On Friday, March 13, clergy and faithful gathered in Holy Apostles Church in Beltsville, MD to bid farewell to its longtime rector – the newly departed Archpriest George Johnson, who reposed in the Lord on Monday, March 9.
The Funeral Rite for a Priest was officiated by the dean of the Capital Region, Archpriest Victor Potapov, co-served by:
- Archimandrite John (Townsend; dean of Georgia, Alabama & Mississippi)
- Archpriest John Johnson (rector of St. Thecla Church in Wheaton, MD)
- Archpriest Gregory Safchuk (rector of St. Mark OCA Church in Bethesda, MD)
- Archpriest Gabriel Weller (rector of Holy Myrrhbearers Church in Mt. Crawford, VA)
- Archpriest Alexander Resnikoff (cleric of St. John the Baptist Cathedral Washington, DC)
- Priest Joshua Burnett (rector of Holy Cross Antiochian Church in Linthicum Heights, MD)
- Priest Damian Dantinne (cleric of St. John the Baptist Cathedral)
- Priest Nicholas Park (assistant pastor of St. Nicholas Church in McKinney, TX)
- Priest Christopher Johnson (acting parish rector)
- Priest Robert Miclean (rector of Holy Archangels OCA Church in Denton, MD)
- Hieromonk Razhden (Ashjazadeh; cleric of St. Mary of Egypt Church in Roswell, GA)
- Protodeacon John Dean (cleric of St. John the Baptist Cathedral)
- Deacon Peter Gardner (cleric of St. Thecla Church), and
- Deacon Christopher Capp (parish cleric).
Praying in church was His Eminence, Metropolitan Jonah (Paffhausen). Subdeacon Marc Strumpf assisted.
The church was filled with family, parishioners, and spiritual children of the newly reposed. The choir sang prayerfully, as an homage to the decades of devotion Fr. George gave to the realm of English liturgical music and translations.
At the conclusion of the service, Metropolitan Jonah relayed the condolences of the First Hierarch of the Russian Church Abroad, Metropolitan Nicholas of Eastern America & New York, and then delivered a comforting homily.
Fr. Victor Potapov likewise delivered a eulogy, and expressed his condolences on behalf of St. John the Baptist Cathedral in Washington, DC, where Fr. George and his family were baptized into the Orthodox Faith, and where he later served as choir conductor, deacon, and priest.
Additional eulogies were delivered by Archimandrite John (Townsend; dean of Georgia, Alabama & Mississippi) and Fr. George's son, Priest Christopher.
Fr. George was interred adjacent to the historic chapel and property acquired by the parish for its future home.
Memory Eternal to the newly reposed Archpriest George!
Archpriest George Johnson (March 3, 1948 – March 9, 2026)

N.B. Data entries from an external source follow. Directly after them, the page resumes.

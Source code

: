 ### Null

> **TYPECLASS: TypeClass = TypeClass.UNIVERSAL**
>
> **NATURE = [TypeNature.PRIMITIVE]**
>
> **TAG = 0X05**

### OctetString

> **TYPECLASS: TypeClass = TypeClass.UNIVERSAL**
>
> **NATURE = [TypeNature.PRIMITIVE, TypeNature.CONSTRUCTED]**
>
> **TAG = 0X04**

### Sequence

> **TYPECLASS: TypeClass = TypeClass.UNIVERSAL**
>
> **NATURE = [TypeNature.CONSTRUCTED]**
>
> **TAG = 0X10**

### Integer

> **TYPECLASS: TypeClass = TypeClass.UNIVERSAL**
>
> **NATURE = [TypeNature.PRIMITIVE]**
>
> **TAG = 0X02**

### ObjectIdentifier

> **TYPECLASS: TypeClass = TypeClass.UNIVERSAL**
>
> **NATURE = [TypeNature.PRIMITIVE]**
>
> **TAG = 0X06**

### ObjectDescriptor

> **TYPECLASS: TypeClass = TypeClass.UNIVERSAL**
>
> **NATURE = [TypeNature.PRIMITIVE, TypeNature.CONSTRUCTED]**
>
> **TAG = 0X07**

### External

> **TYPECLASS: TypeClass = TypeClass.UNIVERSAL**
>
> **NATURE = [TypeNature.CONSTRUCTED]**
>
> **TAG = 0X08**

Archpriest George Johnson was born Lawrence George Johnson on March 3, 1948, the second son of Daniel Bramlett Johnson and Wynona Enid Johnson (née Wiser). He grew up on his family’s small, four-acre farm in Beltsville, MD. He was named after two of his uncles: Larry on his mother’s side and George – killed near the end of World War II – on his father’s. He was called "Larry" for the first few months of his life, but when his grandfather first held him in his arms, he wept and said "He looks like George." He was called "George" thereafter.
His parents were faithful Baptists and founding members of Berwyn Baptist Church in College Park, MD, where his mother taught Sunday School for 60 years. He began choir directing at the age of 17, at the Anglican church in Washington, DC. From his parents he learned a love of singing praise to God, and an example of absolute devotion in service to the Lord; if there was a service, a bible study, or a choir practice, the Johnson family was there.
While at High Point High School, he also gained a love of the wider choral tradition in the school choir, under the direction of James Porterfield, in a day when public high school choirs sang the classical choral repertoire. He carried his love of music to the University of Maryland, where he earned a Bachelor’s degree in Music Composition. There he met his future wife, Deborah Jane Garvey, also a music student at UMD, and the daughter of his piano professor, Evelyn Garvey. They married in 1976, the bicentennial year of our country; this year is their 50th anniversary.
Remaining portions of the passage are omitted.